+++ Source material

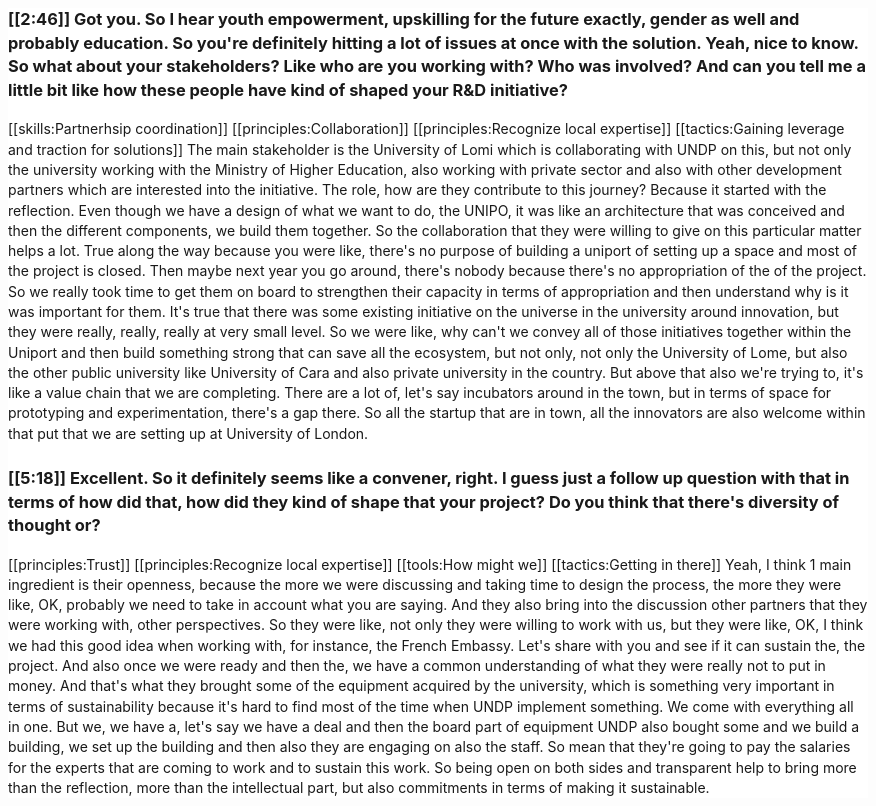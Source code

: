 
### [[2:46]] Got you\. So I hear youth empowerment, upskilling for the future exactly, gender as well and probably education\. So you're definitely hitting a lot of issues at once with the solution\. Yeah, nice to know\. So what about your stakeholders? Like who are you working with? Who was involved? And can you tell me a little bit like how these people have kind of shaped your R&D initiative?

[[skills:Partnerhsip coordination]]
[[principles:Collaboration]]
[[principles:Recognize local expertise]]
[[tactics:Gaining leverage and traction for solutions]]
The main stakeholder is the University of Lomi which is collaborating with UNDP on this, but not only the university working with the Ministry of Higher Education, also working with private sector and also with other development partners which are interested into the initiative\. The role, how are they contribute to this journey? Because it started with the reflection\. Even though we have a design of what we want to do, the UNIPO, it was like an architecture that was conceived and then the different components, we build them together\. So the collaboration that they were willing to give on this particular matter helps a lot\. True along the way because you were like, there's no purpose of building a uniport of setting up a space and most of the project is closed\. Then maybe next year you go around, there's nobody because there's no appropriation of the of the project\. So we really took time to get them on board to strengthen their capacity in terms of appropriation and then understand why is it was important for them\. It's true that there was some existing initiative on the universe in the university around innovation, but they were really, really, really at very small level\. So we were like, why can't we convey all of those initiatives together within the Uniport and then build something strong that can save all the ecosystem, but not only, not only the University of Lome, but also the other public university like University of Cara and also private university in the country\. But above that also we're trying to, it's like a value chain that we are completing\. There are a lot of, let's say incubators around in the town, but in terms of space for prototyping and experimentation, there's a gap there\. So all the startup that are in town, all the innovators are also welcome within that put that we are setting up at University of London\.


### [[5:18]] Excellent\. So it definitely seems like a convener, right\. I guess just a follow up question with that in terms of how did that, how did they kind of shape that your project? Do you think that there's diversity of thought or?

[[principles:Trust]]
[[principles:Recognize local expertise]]
[[tools:How might we]]
[[tactics:Getting in there]]
Yeah, I think 1 main ingredient is their openness, because the more we were discussing and taking time to design the process, the more they were like, OK, probably we need to take in account what you are saying\. And they also bring into the discussion other partners that they were working with, other perspectives\. So they were like, not only they were willing to work with us, but they were like, OK, I think we had this good idea when working with, for instance, the French Embassy\. Let's share with you and see if it can sustain the, the project\. And also once we were ready and then the, we have a common understanding of what they were really not to put in money\. And that's what they brought some of the equipment acquired by the university, which is something very important in terms of sustainability because it's hard to find most of the time when UNDP implement something\. We come with everything all in one\. But we, we have a, let's say we have a deal and then the board part of equipment UNDP also bought some and we build a building, we set up the building and then also they are engaging on also the staff\. So mean that they're going to pay the salaries for the experts that are coming to work and to sustain this work\. So being open on both sides and transparent help to bring more than the reflection, more than the intellectual part, but also commitments in terms of making it sustainable\.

++++++

* Exercise details
Every line above from the line with "[[tactics:Gaining leverage and" to the line with "The main stakeholder", both included, must be reproduced exactly, and no other line may appear.

* Task output
[[tactics:Gaining leverage and traction for solutions]]
The main stakeholder is the University of Lomi which is collaborating with UNDP on this, but not only the university working with the Ministry of Higher Education, also working with private sector and also with other development partners which are interested into the initiative\. The role, how are they contribute to this journey? Because it started with the reflection\. Even though we have a design of what we want to do, the UNIPO, it was like an architecture that was conceived and then the different components, we build them together\. So the collaboration that they were willing to give on this particular matter helps a lot\. True along the way because you were like, there's no purpose of building a uniport of setting up a space and most of the project is closed\. Then maybe next year you go around, there's nobody because there's no appropriation of the of the project\. So we really took time to get them on board to strengthen their capacity in terms of appropriation and then understand why is it was important for them\. It's true that there was some existing initiative on the universe in the university around innovation, but they were really, really, really at very small level\. So we were like, why can't we convey all of those initiatives together within the Uniport and then build something strong that can save all the ecosystem, but not only, not only the University of Lome, but also the other public university like University of Cara and also private university in the country\. But above that also we're trying to, it's like a value chain that we are completing\. There are a lot of, let's say incubators around in the town, but in terms of space for prototyping and experimentation, there's a gap there\. So all the startup that are in town, all the innovators are also welcome within that put that we are setting up at University of London\.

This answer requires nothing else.